Whitepaper summarizing the Office Open XML standard

Ecma has now published a 14 page whitepaper that does an excellent job of describing the Office Open XML standard and the different goals and challenges TC45 had over the past year while working on the spec. I highly recommend everyone interested in office file formats take a look: https://www.ecma-international.org/news/TC45_current_work/OpenXML%20White%20Paper.pdf

Rather than describe the whitepaper in my own words, I figured I'd just leverage the introduction as it does an excellent job of summarizing the overall purpose of the whitepaper:

Office Open XML (OpenXML) is a proposed open standard for word-processing documents, presentations, and spreadsheets that can be freely implemented by multiple applications on multiple platforms. Its publication benefits organizations that intend to implement applications capable of using the format, commercial and governmental entities that procure such software, and educators or authors who teach the format. Ultimately, all users enjoy the benefits of an XML standard for their documents, including stability, preservation, interoperability, and ongoing evolution.

The work to standardize OpenXML has been carried out by Ecma International via its Technical Committee 45 (TC45), which includes representatives from Apple, Barclays Capital, BP, The British Library, Essilor, Intel, Microsoft, NextPage, Novell, Statoil, Toshiba, and the United States Library of Congress (1).

This white paper summarizes OpenXML. Read it to:

  • Understand the purposes of OpenXML and structure of its Specification
  • Know its properties: how it addresses backward compatibility, preservation, extensibility, custom schemas, subsetting, multiple platforms, internationalization, and accessibility
  • Learn how to follow the high-level structure of any OpenXML file, and navigate quickly to any portion of the Specification from which you require further detail

I also really like the second section in the whitepaper titled "Purposes for the Standard," as it helps in dealing with a lot of the questions I've received over the past several months. I think at times folks still aren't clear on the reasons we created this file format in the first place and then passed ownership of it to Ecma international.

OpenXML was designed from the start to be capable of faithfully representing the pre-existing corpus of word-processing documents, presentations, and spreadsheets that are encoded in binary formats defined by Microsoft Corporation. The standardization process consisted of mirroring in XML the capabilities required to represent the existing corpus, extending them, providing detailed documentation, and enabling interoperability. At the time of writing, more than 400 million users generate documents in the binary formats, with estimates exceeding 40 billion documents and billions more being created each year.

The original binary formats for these files were created in an era when space was precious and parsing time severely impacted user experience. They were based on direct serialization of in-memory data structures used by Microsoft® Office® applications. Modern hardware, network, and standards infrastructure (especially XML) permit a new design that favors implementation by multiple vendors on multiple platforms and allows for evolution.

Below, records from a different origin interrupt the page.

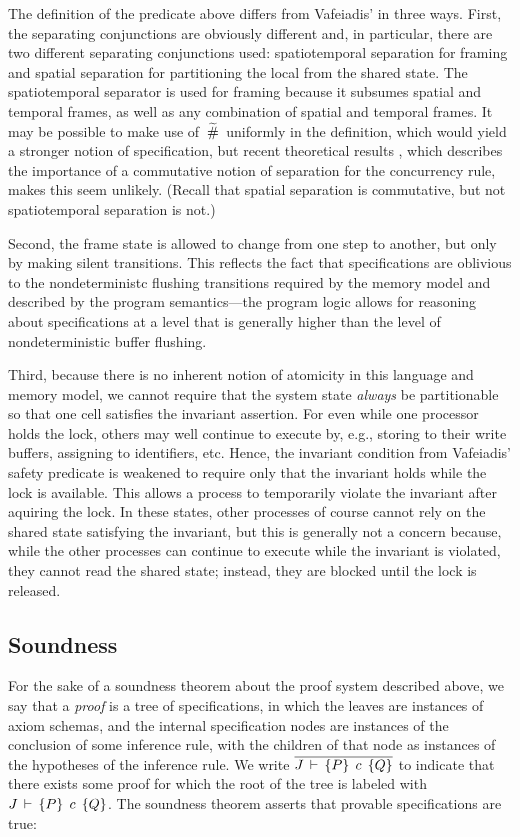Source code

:\documentclass[11pt]{report}
\begin{document}
The definition of the predicate above differs from Vafeiadis' in three ways. First, the separating conjunctions are obviously different and, in particular, there are two different separating conjunctions used: spatiotemporal separation for framing and spatial separation for partitioning the local from the shared state. The spatiotemporal separator is used for framing because it subsumes spatial and temporal frames, as well as any combination of spatial and temporal frames. It may be possible to make use of $\operatorname{\,\widetilde{\#}\,}$ uniformly in the definition, which would yield a stronger notion of specification, but recent theoretical results \cite{DBLP:conf/concur/HoareHMOPS11}, which describes the importance of a commutative notion of separation for the concurrency rule, makes this seem unlikely. (Recall that spatial separation is commutative, but not spatiotemporal separation is not.)

Second, the frame state is allowed to change from one step to another, but only by making silent transitions. This reflects the fact that specifications are oblivious to the nondeterministc flushing transitions required by the memory model and described by the program semantics---the program logic allows for reasoning about specifications at a level that is generally higher than the level of nondeterministic buffer flushing. 

Third, because there is no inherent notion of atomicity in this language and memory model, we cannot require that the system state \emph{always} be partitionable so that one cell satisfies the invariant assertion. For even while one processor holds the lock, others may well continue to execute by, e.g., storing to their write buffers, assigning to identifiers, etc. Hence, the invariant condition from Vafeiadis' safety predicate is weakened to require only that the invariant holds while the lock is available. This allows a process to  temporarily violate the invariant after aquiring the lock. In these states, other processes of course cannot rely on the shared state satisfying the invariant, but this is generally not a concern because, while the other processes can continue to execute while the invariant is violated, they cannot read the shared state; instead, they are blocked until the lock is released. 


\subsection{Soundness}

For the sake of a soundness theorem about the proof system described above, we say that a \emph{proof} is a tree of specifications, in which the leaves are instances of axiom schemas, and the internal specification nodes are instances of the conclusion of some inference rule, with the children of that node as instances of the hypotheses of the inference rule. We write $\overline{J\,\vdash\,\left\lbrace P \right\rbrace\;c\;\left\lbrace Q \right\rbrace}$ to indicate that there exists some proof for which the root of the tree is labeled with $J\,\vdash\,\left\lbrace P \right\rbrace\;c\;\left\lbrace Q \right\rbrace$. The soundness theorem asserts that provable specifications are true: 
\end{document}
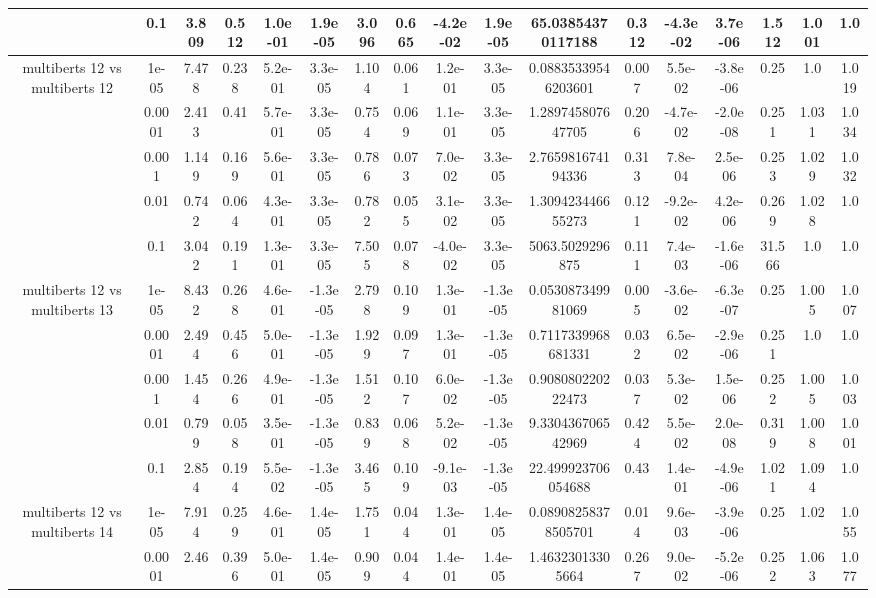 \begin{tabular}{|c|c|c|c|c|c|c|c|c|c|c|c|c|c|c|c|c|}
 & 0.1 & 3.809 & 0.512 & 1.0e-01 & 1.9e-05 & 3.096 & 0.665 & -4.2e-02 & 1.9e-05 & 65.03854370117188 & 0.312 & -4.3e-02 & 3.7e-06 & 1.512 & 1.001 & 1.0 \\
\hline
\multirow{5}{*}{multiberts 12 vs multiberts 12} & 1e-05 & 7.478 & 0.238 & 5.2e-01 & 3.3e-05 & 1.104 & 0.061 & 1.2e-01 & 3.3e-05 & 0.08835339546203601 & 0.007 & 5.5e-02 & -3.8e-06 & 0.25 & 1.0 & 1.019 \\
 & 0.0001 & 2.413 & 0.41 & 5.7e-01 & 3.3e-05 & 0.754 & 0.069 & 1.1e-01 & 3.3e-05 & 1.289745807647705 & 0.206 & -4.7e-02 & -2.0e-08 & 0.251 & 1.031 & 1.034 \\
 & 0.001 & 1.149 & 0.169 & 5.6e-01 & 3.3e-05 & 0.786 & 0.073 & 7.0e-02 & 3.3e-05 & 2.765981674194336 & 0.313 & 7.8e-04 & 2.5e-06 & 0.253 & 1.029 & 1.032 \\
 & 0.01 & 0.742 & 0.064 & 4.3e-01 & 3.3e-05 & 0.782 & 0.055 & 3.1e-02 & 3.3e-05 & 1.309423446655273 & 0.121 & -9.2e-02 & 4.2e-06 & 0.269 & 1.028 & 1.0 \\
 & 0.1 & 3.042 & 0.191 & 1.3e-01 & 3.3e-05 & 7.505 & 0.078 & -4.0e-02 & 3.3e-05 & 5063.5029296875 & 0.111 & 7.4e-03 & -1.6e-06 & 31.566 & 1.0 & 1.0 \\
\hline
\multirow{5}{*}{multiberts 12 vs multiberts 13} & 1e-05 & 8.432 & 0.268 & 4.6e-01 & -1.3e-05 & 2.798 & 0.109 & 1.3e-01 & -1.3e-05 & 0.053087349981069 & 0.005 & -3.6e-02 & -6.3e-07 & 0.25 & 1.005 & 1.007 \\
 & 0.0001 & 2.494 & 0.456 & 5.0e-01 & -1.3e-05 & 1.929 & 0.097 & 1.3e-01 & -1.3e-05 & 0.7117339968681331 & 0.032 & 6.5e-02 & -2.9e-06 & 0.251 & 1.0 & 1.0 \\
 & 0.001 & 1.454 & 0.266 & 4.9e-01 & -1.3e-05 & 1.512 & 0.107 & 6.0e-02 & -1.3e-05 & 0.908080220222473 & 0.037 & 5.3e-02 & 1.5e-06 & 0.252 & 1.005 & 1.003 \\
 & 0.01 & 0.799 & 0.058 & 3.5e-01 & -1.3e-05 & 0.839 & 0.068 & 5.2e-02 & -1.3e-05 & 9.330436706542969 & 0.424 & 5.5e-02 & 2.0e-08 & 0.319 & 1.008 & 1.001 \\
 & 0.1 & 2.854 & 0.194 & 5.5e-02 & -1.3e-05 & 3.465 & 0.109 & -9.1e-03 & -1.3e-05 & 22.499923706054688 & 0.43 & 1.4e-01 & -4.9e-06 & 1.021 & 1.094 & 1.0 \\
\hline
\multirow{5}{*}{multiberts 12 vs multiberts 14} & 1e-05 & 7.914 & 0.259 & 4.6e-01 & 1.4e-05 & 1.751 & 0.044 & 1.3e-01 & 1.4e-05 & 0.08908258378505701 & 0.014 & 9.6e-03 & -3.9e-06 & 0.25 & 1.02 & 1.055 \\
 & 0.0001 & 2.46 & 0.396 & 5.0e-01 & 1.4e-05 & 0.909 & 0.044 & 1.4e-01 & 1.4e-05 & 1.46323013305664 & 0.267 & 9.0e-02 & -5.2e-06 & 0.252 & 1.063 & 1.077 \\

\end{tabular}
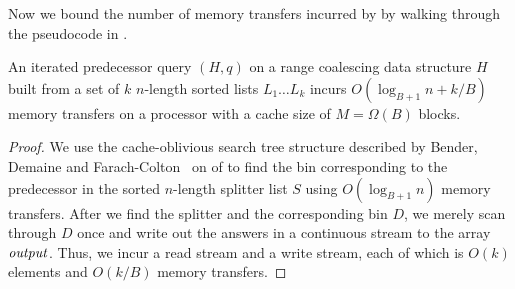 Now we bound the number of memory transfers incurred by  by walking 
through the pseudocode in .

\begin{theorem}
An iterated predecessor query $(H,q)$ on a range coalescing data 
structure $H$ built from a set of $k$ $n$-length sorted lists $L_1 \ldots L_k$ 
incurs $O(\log_{B+1} n + k/B)$ memory transfers on a processor with a cache 
size of $M = \Omega(B)$ blocks.
\end{theorem}
\begin{proof}
We use the cache-oblivious search tree structure described by Bender, 
Demaine and Farach-Colton~\cite{BenderDeFa00} on  of 
 to find the bin corresponding to the predecessor in the 
sorted $n$-length splitter list $S$ using $O(\log_{B+1}n)$ memory transfers.
After we find the splitter and the corresponding bin $D$, we merely scan through
$D$ once and write out the answers in a continuous stream to the array $\id{output}$.
Thus, we incur a read stream and a write stream, each of which is $O(k)$ elements
and $O(k/B)$ memory transfers.
\end{proof}

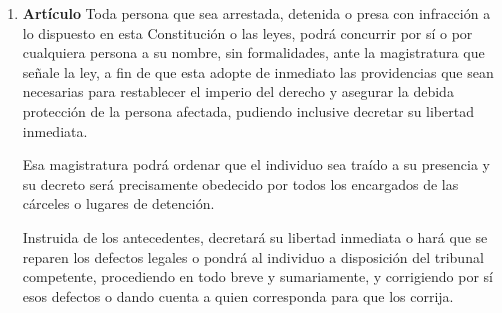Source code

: \documentclass[11pt, a4paper]{article}
\begin{document}
\begin{enumerate}
\item \textbf{Artículo} \newline
Toda persona que sea arrestada, detenida o presa con infracción a lo dispuesto en esta Constitución o las leyes, podrá concurrir por sí o por cualquiera persona a su nombre, sin formalidades, ante la magistratura que señale la ley, a fin de que esta adopte de inmediato las providencias que sean necesarias para restablecer el imperio del derecho y asegurar la debida protección de la persona afectada, pudiendo inclusive decretar su libertad inmediata. 

Esa magistratura podrá ordenar que el individuo sea traído a su presencia y su decreto será precisamente obedecido por todos los encargados de las cárceles o lugares de detención. 

Instruida de los antecedentes, decretará su libertad inmediata o hará que se reparen los defectos legales o pondrá al individuo a disposición del tribunal competente, procediendo en todo breve y sumariamente, y corrigiendo por sí esos defectos o dando cuenta a quien corresponda para que los corrija. 


\end{enumerate}
\end{document}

Concurrently with those technological advances, markets have diversified to include a new range of applications not originally contemplated in the simple world of document editing programs. These new applications include ones that:

  • generate documents automatically from business data;
  • extract business data from documents and feed those data into business applications;
  • perform restricted tasks that operate on a small subset of a document, yet preserve editability;
  • provide accessibility for user populations with specialized needs, such as the blind; or
  • run on a variety of hardware, including mobile devices.

Perhaps the most profound issue is one of long-term preservation. We have learned to create exponentially increasing amounts of information. Yet we have been encoding that information using digital representations that are so deeply coupled with the programs that created them that after a decade or two, they routinely become extremely difficult to read without significant loss. Preserving the financial and intellectual investment in those documents (both existing and new) has become a pressing priority.

The emergence of these four forces – extremely broad adoption of the binary formats, technological advances, market forces that demand diverse applications, and the increasing difficulty of long-term preservation – have created an imperative to define an open XML format and migrate the billions of documents to it with as little loss as possible. Further, standardizing that open XML format and maintaining it over time create an environment in which any organization can safely rely on the ongoing stability of the specification, confident that further evolution will enjoy the checks and balances afforded by a standards process.

Various document standards and specifications exist; these include HTML, XHTML, PDF and its subsets, ODF, DocBook, DITA, and RTF. Like the numerous standards that represent bitmapped images, including TIFF/IT, TIFF/EP, JPEG 2000, and PNG, each was created for a different set of purposes. OpenXML addresses the need for a standard that covers the features represented in the existing document corpus. To the best of our knowledge, it is the only XML document format that supports every feature in the binary formats.

Tom Ngo, the editor of the whitepaper did an excellent job of summarizing what I've tried to convey numerous times in this blog (with varying degrees of success I admit). The industry absolutely needs OpenXML, and we've heard this repeatedly from our customers. It doesn't make it the "file format to replace all file formats," and we would never make such ridiculous claims. Instead it's simply an open standard that helps serve very real customer needs.